▶ **WHAT THIS TASK INVOLVES**
The word "class" occurs in some lines of the data. Return each such line.

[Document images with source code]

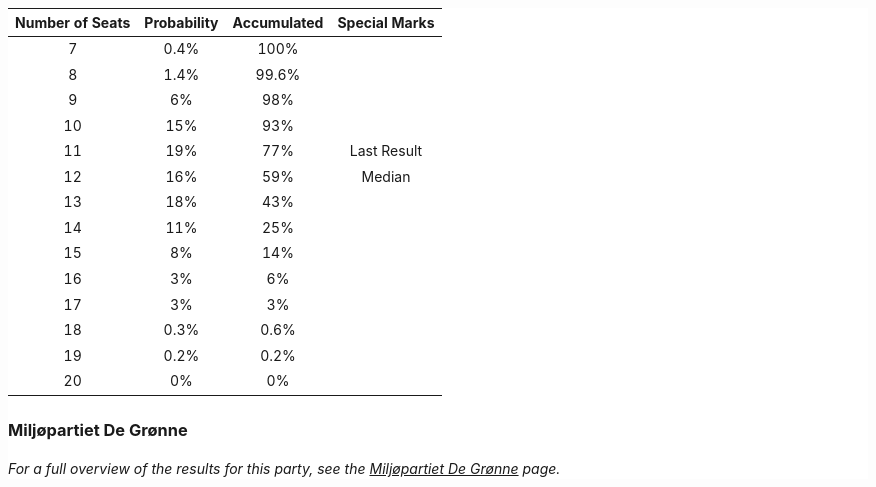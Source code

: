 | Number of Seats | Probability | Accumulated | Special Marks |
|:---------------:|:-----------:|:-----------:|:-------------:|
| 7 | 0.4% | 100% |  |
| 8 | 1.4% | 99.6% |  |
| 9 | 6% | 98% |  |
| 10 | 15% | 93% |  |
| 11 | 19% | 77% | Last Result |
| 12 | 16% | 59% | Median |
| 13 | 18% | 43% |  |
| 14 | 11% | 25% |  |
| 15 | 8% | 14% |  |
| 16 | 3% | 6% |  |
| 17 | 3% | 3% |  |
| 18 | 0.3% | 0.6% |  |
| 19 | 0.2% | 0.2% |  |
| 20 | 0% | 0% |  |

### Miljøpartiet De Grønne

*For a full overview of the results for this party, see the [Miljøpartiet De Grønne](party-miljøpartietdegrønne.html) page.*
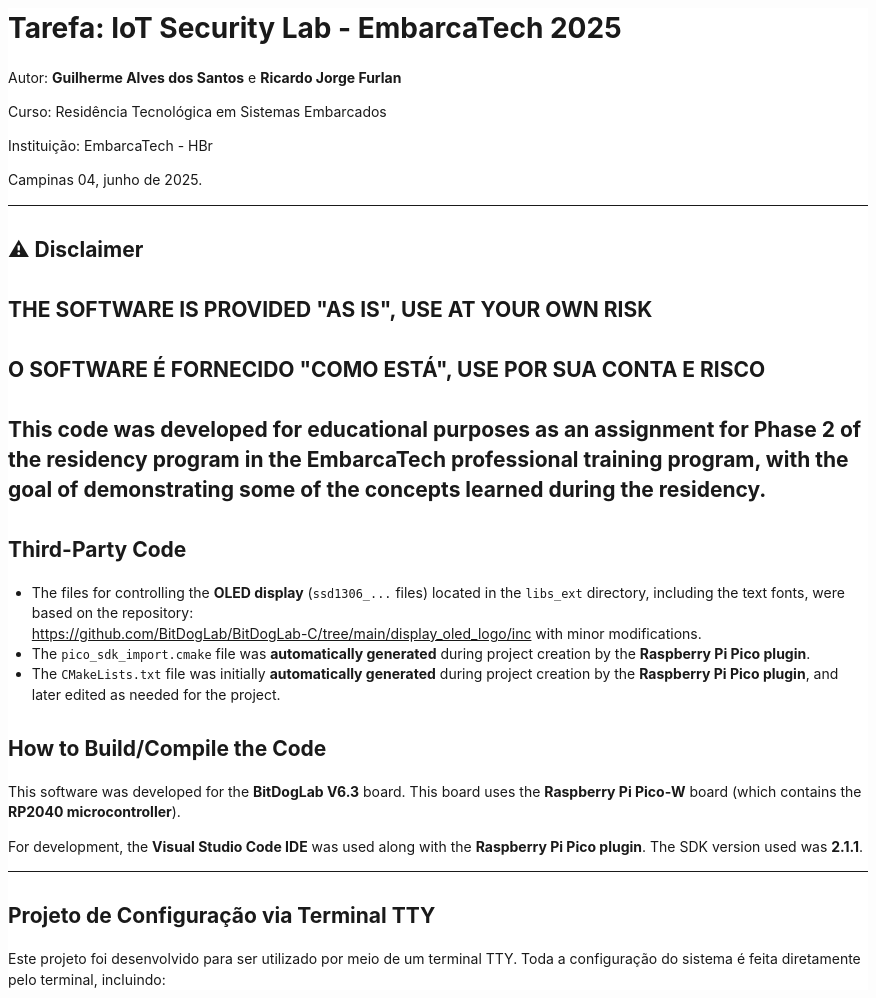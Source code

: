 
# Tarefa: IoT Security Lab - EmbarcaTech 2025

Autor: **Guilherme Alves dos Santos** e **Ricardo Jorge Furlan**

Curso: Residência Tecnológica em Sistemas Embarcados

Instituição: EmbarcaTech - HBr

Campinas 04, junho de 2025.

---

## ⚠ Disclaimer
## THE SOFTWARE IS PROVIDED "AS IS", USE AT YOUR OWN RISK
## O SOFTWARE É FORNECIDO "COMO ESTÁ", USE POR SUA CONTA E RISCO


## This code was developed for educational purposes as an assignment for Phase 2 of the residency program in the **EmbarcaTech professional training program**, with the goal of demonstrating some of the concepts learned during the residency.

## Third-Party Code

- The files for controlling the **OLED display** (`ssd1306_...` files) located in the `libs_ext` directory, including the text fonts, were based on the repository:  
  https://github.com/BitDogLab/BitDogLab-C/tree/main/display_oled_logo/inc with minor modifications.
- The `pico_sdk_import.cmake` file was **automatically generated** during project creation by the **Raspberry Pi Pico plugin**.
- The `CMakeLists.txt` file was initially **automatically generated** during project creation by the **Raspberry Pi Pico plugin**, and later edited as needed for the project.

## How to Build/Compile the Code

This software was developed for the **BitDogLab V6.3** board. This board uses the **Raspberry Pi Pico-W** board (which contains the **RP2040 microcontroller**).

For development, the **Visual Studio Code IDE** was used along with the **Raspberry Pi Pico plugin**. The SDK version used was **2.1.1**.

---


## Projeto de Configuração via Terminal TTY

Este projeto foi desenvolvido para ser utilizado por meio de um terminal TTY. Toda a configuração do sistema é feita diretamente pelo terminal, incluindo:
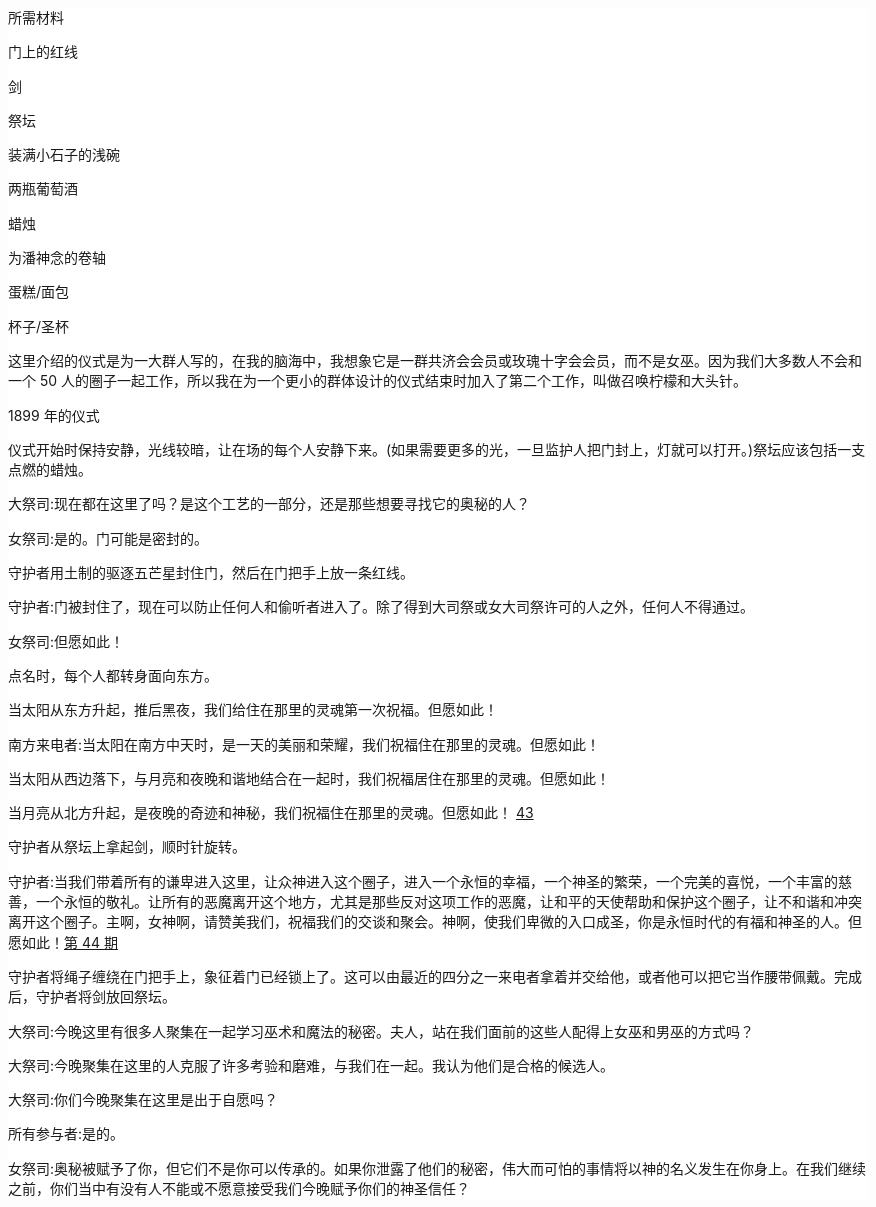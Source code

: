所需材料

门上的红线

剑

祭坛

装满小石子的浅碗

两瓶葡萄酒

蜡烛

为潘神念的卷轴

蛋糕/面包

杯子/圣杯

这里介绍的仪式是为一大群人写的，在我的脑海中，我想象它是一群共济会会员或玫瑰十字会会员，而不是女巫。因为我们大多数人不会和一个 50 人的圈子一起工作，所以我在为一个更小的群体设计的仪式结束时加入了第二个工作，叫做召唤柠檬和大头针。

1899 年的仪式

仪式开始时保持安静，光线较暗，让在场的每个人安静下来。(如果需要更多的光，一旦监护人把门封上，灯就可以打开。)祭坛应该包括一支点燃的蜡烛。

大祭司:现在都在这里了吗？是这个工艺的一部分，还是那些想要寻找它的奥秘的人？

女祭司:是的。门可能是密封的。

守护者用土制的驱逐五芒星封住门，然后在门把手上放一条红线。

守护者:门被封住了，现在可以防止任何人和偷听者进入了。除了得到大司祭或女大司祭许可的人之外，任何人不得通过。

女祭司:但愿如此！

点名时，每个人都转身面向东方。

当太阳从东方升起，推后黑夜，我们给住在那里的灵魂第一次祝福。但愿如此！

南方来电者:当太阳在南方中天时，是一天的美丽和荣耀，我们祝福住在那里的灵魂。但愿如此！

当太阳从西边落下，与月亮和夜晚和谐地结合在一起时，我们祝福居住在那里的灵魂。但愿如此！

当月亮从北方升起，是夜晚的奇迹和神秘，我们祝福住在那里的灵魂。但愿如此！ [43](TW-4.xhtml#footnote-066)

守护者从祭坛上拿起剑，顺时针旋转。

守护者:当我们带着所有的谦卑进入这里，让众神进入这个圈子，进入一个永恒的幸福，一个神圣的繁荣，一个完美的喜悦，一个丰富的慈善，一个永恒的敬礼。让所有的恶魔离开这个地方，尤其是那些反对这项工作的恶魔，让和平的天使帮助和保护这个圈子，让不和谐和冲突离开这个圈子。主啊，女神啊，请赞美我们，祝福我们的交谈和聚会。神啊，使我们卑微的入口成圣，你是永恒时代的有福和神圣的人。但愿如此！[第 44 期](TW-4.xhtml#footnote-065)

守护者将绳子缠绕在门把手上，象征着门已经锁上了。这可以由最近的四分之一来电者拿着并交给他，或者他可以把它当作腰带佩戴。完成后，守护者将剑放回祭坛。

大祭司:今晚这里有很多人聚集在一起学习巫术和魔法的秘密。夫人，站在我们面前的这些人配得上女巫和男巫的方式吗？

大祭司:今晚聚集在这里的人克服了许多考验和磨难，与我们在一起。我认为他们是合格的候选人。

大祭司:你们今晚聚集在这里是出于自愿吗？

所有参与者:是的。

女祭司:奥秘被赋予了你，但它们不是你可以传承的。如果你泄露了他们的秘密，伟大而可怕的事情将以神的名义发生在你身上。在我们继续之前，你们当中有没有人不能或不愿意接受我们今晚赋予你们的神圣信任？

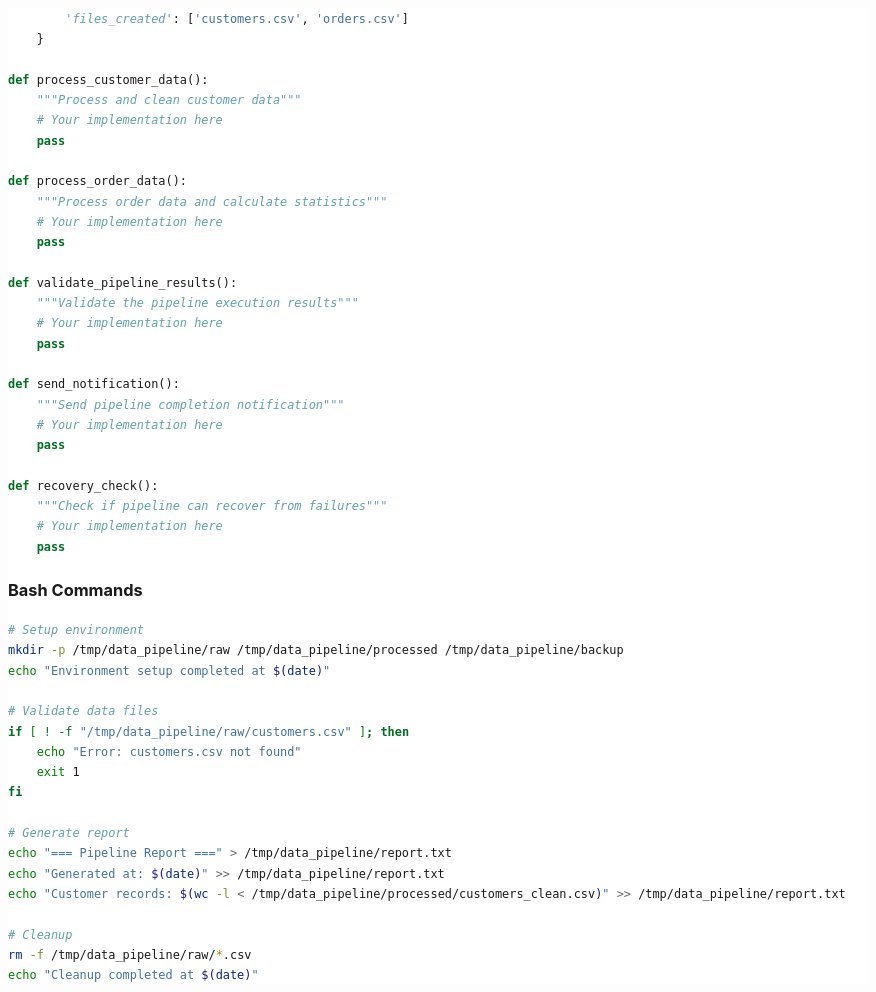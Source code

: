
 ```python
        'files_created': ['customers.csv', 'orders.csv']
    }

def process_customer_data():
    """Process and clean customer data"""
    # Your implementation here
    pass

def process_order_data():
    """Process order data and calculate statistics"""
    # Your implementation here
    pass

def validate_pipeline_results():
    """Validate the pipeline execution results"""
    # Your implementation here
    pass

def send_notification():
    """Send pipeline completion notification"""
    # Your implementation here
    pass

def recovery_check():
    """Check if pipeline can recover from failures"""
    # Your implementation here
    pass
```

### Bash Commands

```bash
# Setup environment
mkdir -p /tmp/data_pipeline/raw /tmp/data_pipeline/processed /tmp/data_pipeline/backup
echo "Environment setup completed at $(date)"

# Validate data files
if [ ! -f "/tmp/data_pipeline/raw/customers.csv" ]; then
    echo "Error: customers.csv not found"
    exit 1
fi

# Generate report
echo "=== Pipeline Report ===" > /tmp/data_pipeline/report.txt
echo "Generated at: $(date)" >> /tmp/data_pipeline/report.txt
echo "Customer records: $(wc -l < /tmp/data_pipeline/processed/customers_clean.csv)" >> /tmp/data_pipeline/report.txt

# Cleanup
rm -f /tmp/data_pipeline/raw/*.csv
echo "Cleanup completed at $(date)"
```
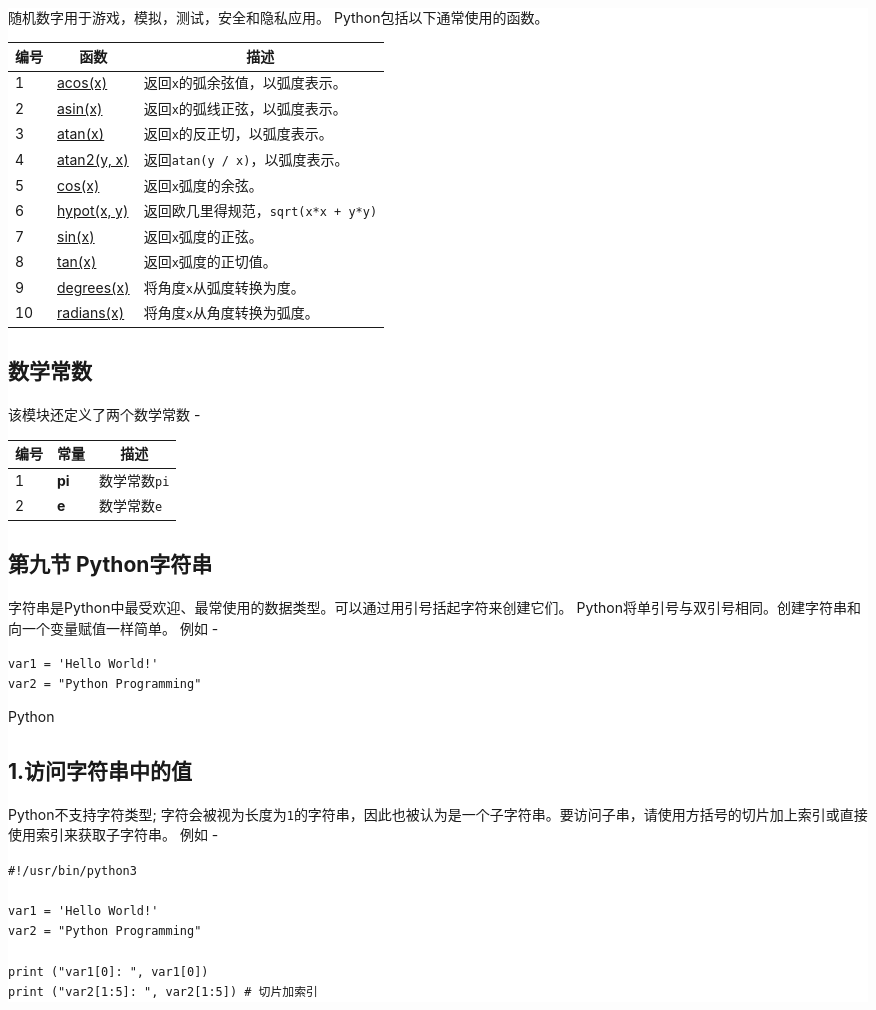 随机数字用于游戏，模拟，测试，安全和隐私应用。 Python包括以下通常使用的函数。

编号 | 函数                                                                          | 描述                        
-- | --------------------------------------------------------------------------- | --------------------------
1  | [acos(x)](http://www.yiibai.com/python/number_acos.html "acos(x)")          | 返回`x`的弧余弦值，以弧度表示。         
2  | [asin(x)](http://www.yiibai.com/python/number_asin.html "asin(x)")          | 返回`x`的弧线正弦，以弧度表示。         
3  | [atan(x)](http://www.yiibai.com/python/number_atan.html "atan(x)")          | 返回`x`的反正切，以弧度表示。          
4  | [atan2(y, x)](http://www.yiibai.com/python/number_atan2.html "atan2(y, x)") | 返回`atan(y / x)`，以弧度表示。    
5  | [cos(x)](http://www.yiibai.com/python/number_cos.html "cos(x)")             | 返回`x`弧度的余弦。               
6  | [hypot(x, y)](http://www.yiibai.com/python/number_hypot.html "hypot(x, y)") | 返回欧几里得规范，`sqrt(x*x + y*y)`
7  | [sin(x)](http://www.yiibai.com/python/number_sin.html "sin(x)")             | 返回`x`弧度的正弦。               
8  | [tan(x)](http://www.yiibai.com/python/number_tan.html "tan(x)")             | 返回`x`弧度的正切值。              
9  | [degrees(x)](http://www.yiibai.com/python/number_degrees.html "degrees(x)") | 将角度`x`从弧度转换为度。            
10 | [radians(x)](http://www.yiibai.com/python/number_radians.html "radians(x)") | 将角度`x`从角度转换为弧度。           

## 数学常数

该模块还定义了两个数学常数 -

编号 | 常量     | 描述      
-- | ------ | --------
1  | **pi** | 数学常数`pi`
2  | **e**  | 数学常数`e` 

## 第九节  Python字符串

字符串是Python中最受欢迎、最常使用的数据类型。可以通过用引号括起字符来创建它们。 Python将单引号与双引号相同。创建字符串和向一个变量赋值一样简单。 例如 -

```
var1 = 'Hello World!'
var2 = "Python Programming"
```

Python

## 1.访问字符串中的值

Python不支持字符类型; 字符会被视为长度为`1`的字符串，因此也被认为是一个子字符串。要访问子串，请使用方括号的切片加上索引或直接使用索引来获取子字符串。 例如 -

```
#!/usr/bin/python3

var1 = 'Hello World!'
var2 = "Python Programming"

print ("var1[0]: ", var1[0])
print ("var2[1:5]: ", var2[1:5]) # 切片加索引
```
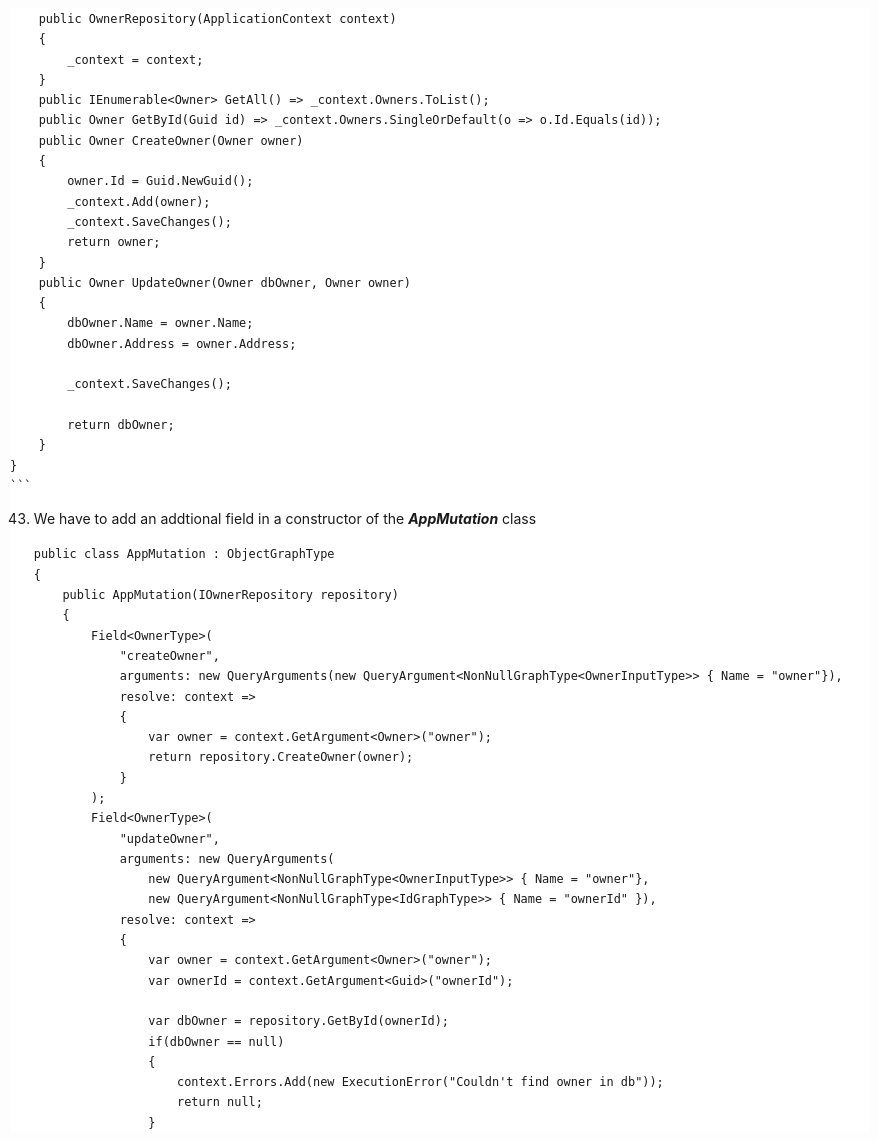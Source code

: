         public OwnerRepository(ApplicationContext context)
        {
            _context = context;
        }
        public IEnumerable<Owner> GetAll() => _context.Owners.ToList();
        public Owner GetById(Guid id) => _context.Owners.SingleOrDefault(o => o.Id.Equals(id));
        public Owner CreateOwner(Owner owner)
        {
            owner.Id = Guid.NewGuid();
            _context.Add(owner);
            _context.SaveChanges();
            return owner;
        }
        public Owner UpdateOwner(Owner dbOwner, Owner owner)
        {
            dbOwner.Name = owner.Name;
            dbOwner.Address = owner.Address;

            _context.SaveChanges();

            return dbOwner;
        }
    } 
    ```
43. We have to add an addtional field in a constructor of the ***AppMutation*** class
    ```
    public class AppMutation : ObjectGraphType
    {
        public AppMutation(IOwnerRepository repository)
        {
            Field<OwnerType>(
                "createOwner",
                arguments: new QueryArguments(new QueryArgument<NonNullGraphType<OwnerInputType>> { Name = "owner"}),
                resolve: context =>
                {
                    var owner = context.GetArgument<Owner>("owner");
                    return repository.CreateOwner(owner);
                }
            );
            Field<OwnerType>(
                "updateOwner",
                arguments: new QueryArguments(
                    new QueryArgument<NonNullGraphType<OwnerInputType>> { Name = "owner"},
                    new QueryArgument<NonNullGraphType<IdGraphType>> { Name = "ownerId" }),
                resolve: context => 
                {
                    var owner = context.GetArgument<Owner>("owner");
                    var ownerId = context.GetArgument<Guid>("ownerId");

                    var dbOwner = repository.GetById(ownerId);
                    if(dbOwner == null)
                    {
                        context.Errors.Add(new ExecutionError("Couldn't find owner in db"));
                        return null;
                    }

▶ **ANSWER FOR THE TASK**
43. We have to add an addtional field in a constructor of the ***AppMutation*** class
    public class AppMutation : ObjectGraphType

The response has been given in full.